Lo scrivono gli economisti di Italia Unica, Massimo Brambilla e Riccardo Puglisi su www.italiaunica.it, il sito del movimento guidato da Corrado Passera.

“Noi di Italia Unica – proseguono Brambilla e Puglisi – siamo fortemente contrari a ogni ulteriore intervento sulle pensioni perché il sistema pensionistico è, ovunque nel mondo, uno degli elementi del “contratto sociale” tra Stato e cittadini affinché questi ultimi abbiano certezza sulla pensione che verrà loro corrisposta. Certo, questo contratto può essere rivisto se, per motivazioni straordinarie, il sistema non sia più sostenibile dal punto di vista finanziario. Ma oggi, grazie alla riforma Fornero, il sistema non si trova più in condizioni di insostenibilità, come sottolineato dal Ministro dell’Economia nella Nota di aggiornamento del DEF e dal ministro Padoan nella lettera inviata nel novembre scorso al commissario Moscovici e al vicepresidente della Commissione Dombrovskisdel.
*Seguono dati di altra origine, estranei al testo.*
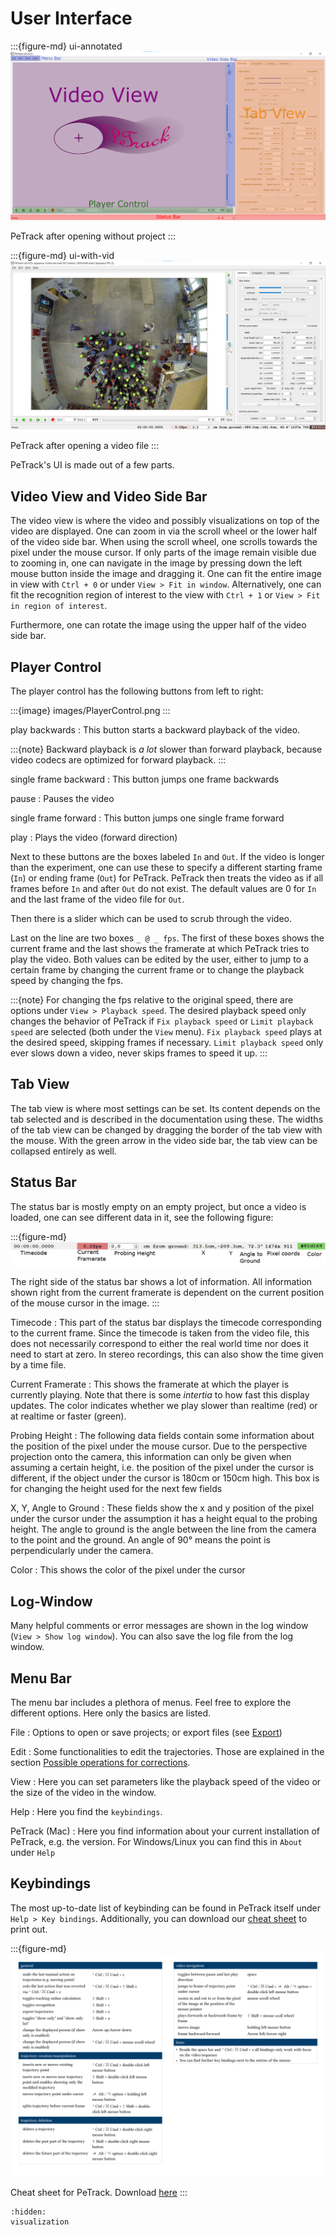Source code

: # User Interface

:::{figure-md} ui-annotated
![annotated user interface](images/user_interface_empty.png)

PeTrack after opening without project
:::

:::{figure-md} ui-with-vid
![ui after loading video](images/petrack_ui_with_video.png)

PeTrack after opening a video file
:::

PeTrack's UI is made out of a few parts.

## Video View and Video Side Bar

The video view is where the video and possibly visualizations on top of the video are displayed. One can zoom in via the scroll wheel or the lower half of the video side bar. When using the scroll wheel, one scrolls towards the pixel under the mouse cursor. If only parts of the image remain visible due to zooming in, one can navigate in the image by pressing down the left mouse button inside the image and dragging it. One can fit the entire image in view with `Ctrl + 0` or under `View > Fit in window`. Alternatively, one can fit the recognition region of interest to the view with `Ctrl + 1` or `View > Fit in region of interest`.

Furthermore, one can rotate the image using the upper half of the video side bar.

## Player Control

The player control has the following buttons from left to right:

:::{image} images/PlayerControl.png
:::

play backwards
: This button starts a backward playback of the video. 

:::{note}
Backward playback is *a lot* slower than forward playback, because video codecs are optimized for forward playback.
:::

single frame backward
: This button jumps one frame backwards

pause
: Pauses the video

single frame forward
: This button jumps one single frame forward

play
: Plays the video (forward direction)


Next to these buttons are the boxes labeled `In` and `Out`. If the video is longer than the experiment, one can use these to specify a different starting frame (`In`) or ending frame (`Out`) for PeTrack. PeTrack then treats the video as if all frames before `In` and after `Out` do not exist. The default values are 0 for `In` and the last frame of the video file for `Out`.

Then there is a slider which can be used to scrub through the video.

Last on the line are two boxes `_ @ _ fps`. The first of these boxes shows the current frame and the last shows the framerate at which PeTrack tries to play the video. Both values can be edited by the user, either to jump to a certain frame by changing the current frame or to change the playback speed by changing the fps.

:::{note}
For changing the fps relative to the original speed, there are options under `View > Playback speed`. The desired playback speed only changes the behavior of PeTrack if `Fix playback speed` or `Limit playback speed` are selected (both under the `View` menu).
`Fix playback speed` plays at the desired speed, skipping frames if necessary. `Limit playback speed` only ever slows down a video, never skips frames to speed it up.
:::


## Tab View

The tab view is where most settings can be set. Its content depends on the tab selected and is described in the documentation using these. The widths of the tab view can be changed by dragging the border of the tab view with the mouse. With the green arrow in the video side bar, the tab view can be collapsed entirely as well.

## Status Bar

The status bar is mostly empty on an empty project, but once a video is loaded, one can see different data in it, see the following figure:

:::{figure-md}
![status bar](images/status_bar2.png)

The right side of the status bar shows a lot of information. All information
shown right from the current framerate is dependent on the current position of
the mouse cursor in the image.
:::

Timecode
: This part of the status bar displays the timecode corresponding to the current frame. Since the timecode is taken from the video file, this does not necessarily correspond to either the real world time nor does it need to start at zero. In stereo recordings, this can also show the time given by a time file.

Current Framerate
: This shows the framerate at which the player is currently playing. Note that there is some *intertia* to how fast this display updates. The color indicates whether we play slower than realtime (red) or at realtime or faster (green).

Probing Height
: The following data fields contain some information about the position of the pixel under the mouse cursor. Due to the perspective projection onto the camera, this information can only be given when assuming a certain height, i.e. the position of the pixel under the cursor is different, if the object under the cursor is 180cm or 150cm high. This box is for changing the height used for the next few fields

X, Y, Angle to Ground
: These fields show the x and y position of the pixel under the cursor under the assumption it has a height equal to the probing height. The angle to ground is the angle between the line from the camera to the point and the ground. An angle of 90° means the point is perpendicularly under the camera.

Color
: This shows the color of the pixel under the cursor

## Log-Window

Many helpful comments or error messages are shown in the log window (`View > Show log window`).
You can also save the log file from the log window.

## Menu Bar

The menu bar includes a plethora of menus. Feel free to explore the different options. Here only the basics are listed.

File
: Options to open or save projects; or export files (see [Export](/export/video.md))

Edit
: Some functionalities to edit the trajectories. Those are explained in the section [Possible operations for corrections](/correction/correction-workflow.md).

View
: Here you can set parameters like the playback speed of the video or the size of the video in the window. 

Help
: Here you find the `keybindings`. <!-- Link einfügen wenns irgendwann das richtige Unterkapitel dafür gibt -->

PeTrack (Mac)
: Here you find information about your current installation of PeTrack, e.g. the version. For Windows/Linux you can find this in `About` under `Help`

## Keybindings

The most up-to-date list of keybinding can be found in PeTrack itself under `Help > Key bindings`. Additionally, you can download our [cheat sheet](images/petrack-cheat-sheet.pdf) to print out.

:::{figure-md}
![cheat sheet](images/petrack-cheat-sheet.svg)

Cheat sheet for PeTrack. Download [here](images/petrack-cheat-sheet.pdf)
:::

```{toctree}
:hidden:
visualization
```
Il giudizio favorevole sulla sostenibilità del nostro sistema pensionistico è stato poi confermato dalla Commissione Europea il 18 Marzo 2015 nella “Relazione per paese relativa all’Italia 2015 comprensiva dell’esame approfondito sulla prevenzione e la correzione degli squilibri macroeconomici”.

“Non si capisce pertanto – concludono gli economisti di Italia Unica – la necessità di ulteriori interventi sulle pensioni e la conseguente richiesta di ulteriori sacrifici a spese della classe media, aumentando la sensazione di incertezza e una nuova contrazione dei consumi con il rischio di uccidere nella culla una ripresa che si fa fatica a vedere. Il fondatissimo sospetto è che il gettito una tantum di tali interventi possa in realtà servire per finanziare forme di “flessibilità in uscita” dal mercato del lavoro: un preoccupante eufemismo per descrivere uno smantellamento permanente della riforma del 2012 attraverso il ritorno a insostenibili prepensionamenti”.